Pues bien, Sr. Ministro, la escuela laica no es la escuela que une; implantada de la manera que vosotros queréis establecer, es la escuela que divide. Tal es la escuela que divide, que precisamente -y va a permitirme S.S. que otra vez me refiera a autores vivientes, a autores de nuestros días- he de recordar aquella discusión elocuentísima habida en la Cámara holandesa, precisamente a propósito de la escuela laica. ¿No recuerda S.S. el discurso estupendo, maravilloso, del jefe del partido socialista holandés, Troelstra? ¿No recuerda aquel otro discurso, no menos maravilloso, de uno de los socialistas más solventes de Holanda, que era Gerhard? ¿Qué decía éste? Pues decía: "Partidario de la escuela laica, partidario entusiasta de la escuela laica, soy partidario de que la escuela laica la sufrague el Estado, pero de que sufrague el Estado, al mismo tiempo, la escuela confesional. Pues qué, decía M. Gerhard, el socialista holandés, nosotros, socialistas, que queremos que el Estado sufrague la escuela laica porque la escuela laica responde a nuestra concepción laica de la vida, ¿con qué derecho vamos a impedir que los que están enfrente de nosotros, que ellos, los clericales, pidan, exijan que el Estado sufrague la escuela confesional, que responde a la concepción religiosa que ellos tienen de la vida? ¿Por qué? ¿Porque nuestra concepción laica sea superior, sea más perfecta que la concepción religiosa? ¡Ah!, pero estas no son cosas que puedan imponerse por la fuerza del Estado; esas son cosas que deben imponerse por el poder de persuasión." Y dice el jefe del partido socialista holandés que no es noble, que no es digno luchar con los clericales en desigualdad de armas; lo digno, lo noble, dice, es luchar con armas iguales. Escuela laica sufragada por el Estado; escuela confesional sufragada por el Estado. Que luchen entre sí, no por la imposición del Estado, y que prevalezca aquella cuya enseñanza sea más pedagógica, aquella cuya enseñanza sea más cultural, sea más europea y sea más moderna.

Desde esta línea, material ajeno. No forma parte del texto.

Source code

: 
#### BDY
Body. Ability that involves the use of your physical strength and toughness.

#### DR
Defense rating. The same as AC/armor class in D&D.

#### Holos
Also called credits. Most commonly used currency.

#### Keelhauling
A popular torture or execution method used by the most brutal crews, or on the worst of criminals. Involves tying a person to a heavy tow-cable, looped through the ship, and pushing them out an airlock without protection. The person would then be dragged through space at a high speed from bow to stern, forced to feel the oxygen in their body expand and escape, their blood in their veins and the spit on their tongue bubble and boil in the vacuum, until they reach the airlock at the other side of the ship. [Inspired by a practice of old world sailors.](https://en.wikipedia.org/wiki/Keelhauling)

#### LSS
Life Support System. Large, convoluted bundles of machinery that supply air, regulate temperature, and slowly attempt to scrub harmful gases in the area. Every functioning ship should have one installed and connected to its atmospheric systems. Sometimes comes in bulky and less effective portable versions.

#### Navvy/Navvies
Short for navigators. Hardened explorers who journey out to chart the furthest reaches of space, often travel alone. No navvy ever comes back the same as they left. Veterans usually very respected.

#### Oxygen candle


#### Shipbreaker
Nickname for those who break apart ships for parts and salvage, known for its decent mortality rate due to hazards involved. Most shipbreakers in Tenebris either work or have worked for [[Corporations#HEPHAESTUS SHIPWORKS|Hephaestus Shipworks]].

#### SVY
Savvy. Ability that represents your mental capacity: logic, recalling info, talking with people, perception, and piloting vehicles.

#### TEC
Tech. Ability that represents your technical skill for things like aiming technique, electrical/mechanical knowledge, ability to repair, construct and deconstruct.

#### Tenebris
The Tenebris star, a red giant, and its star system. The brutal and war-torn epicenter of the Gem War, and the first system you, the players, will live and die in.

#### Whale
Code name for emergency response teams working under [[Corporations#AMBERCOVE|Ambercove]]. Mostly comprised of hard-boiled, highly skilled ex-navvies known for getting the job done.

Por lo demás, ya comprenderéis, Sres. Diputados, que no voy a tener la pretensión de querer abusar más de vuestra benévola atención; pero una cosa me ha extrañado en el Ministro. El Sr. Ministro de Justicia es hombre que conoce lo clásico y lo moderno, es hombre que tiene plena ciencia de lo antiguo y de lo contemporáneo; pero, Sr. Ministro, permítame S.S. que se lo diga, ¡qué pena el que -no diré su anticlericalismo, ya ha tenido S.S. la gentileza de declarar que no es anticlerical-, ¿cómo quiere que se lo diga?, qué pena que su laicismo haga que siempre vaya a fijarse, a dirigir la suma de sus conocimientos hacia lo antiguo! Cuando su S.S., hace pocos instantes, pronunciaba su discurso, yo cerraba los ojos y me ponía a pensar si quien estaba hablando sería nada menos que un Ministro de la segunda República española, un Ministro tan culto y tan enterado como el Sr. Albornoz, o si quien hablaba sería un Ministro de alguno de los Gabinetes de Espartero. ¿Por qué tanto hablarnos de regalías, de seudoderechos españoles del siglo XVIII, del XVII, del XVI, Sr. Ministro? ¿Por qué eso en un Ministro de la República...? Al menos yo, sentado en el banco azul de una República contemporánea, tendría a menos el venir aquí a invocar testimonios viejos, caducos, decrépitos, anacrónicos, de anacrónicos legistas medievales. (Rumores.) Pues eso es lo que ha venido a hacer el Sr. Ministro de Justicia de la República española hoy, señores, cuando el Instituto de Derecho Internacional, en su reunión de Nueva York, bajo la presidencia del insigne jurista James Brown Scott, acaba de votar esa declaración de los derechos del hombre, que es la condenación más expresa, más terminante, más autorizada, de las leyes laicas francesas y de la futura ley anticlerical española! ¡Venimos ahora S.S. con aquellos regalistas del siglo XVII, del XVII y del XVI!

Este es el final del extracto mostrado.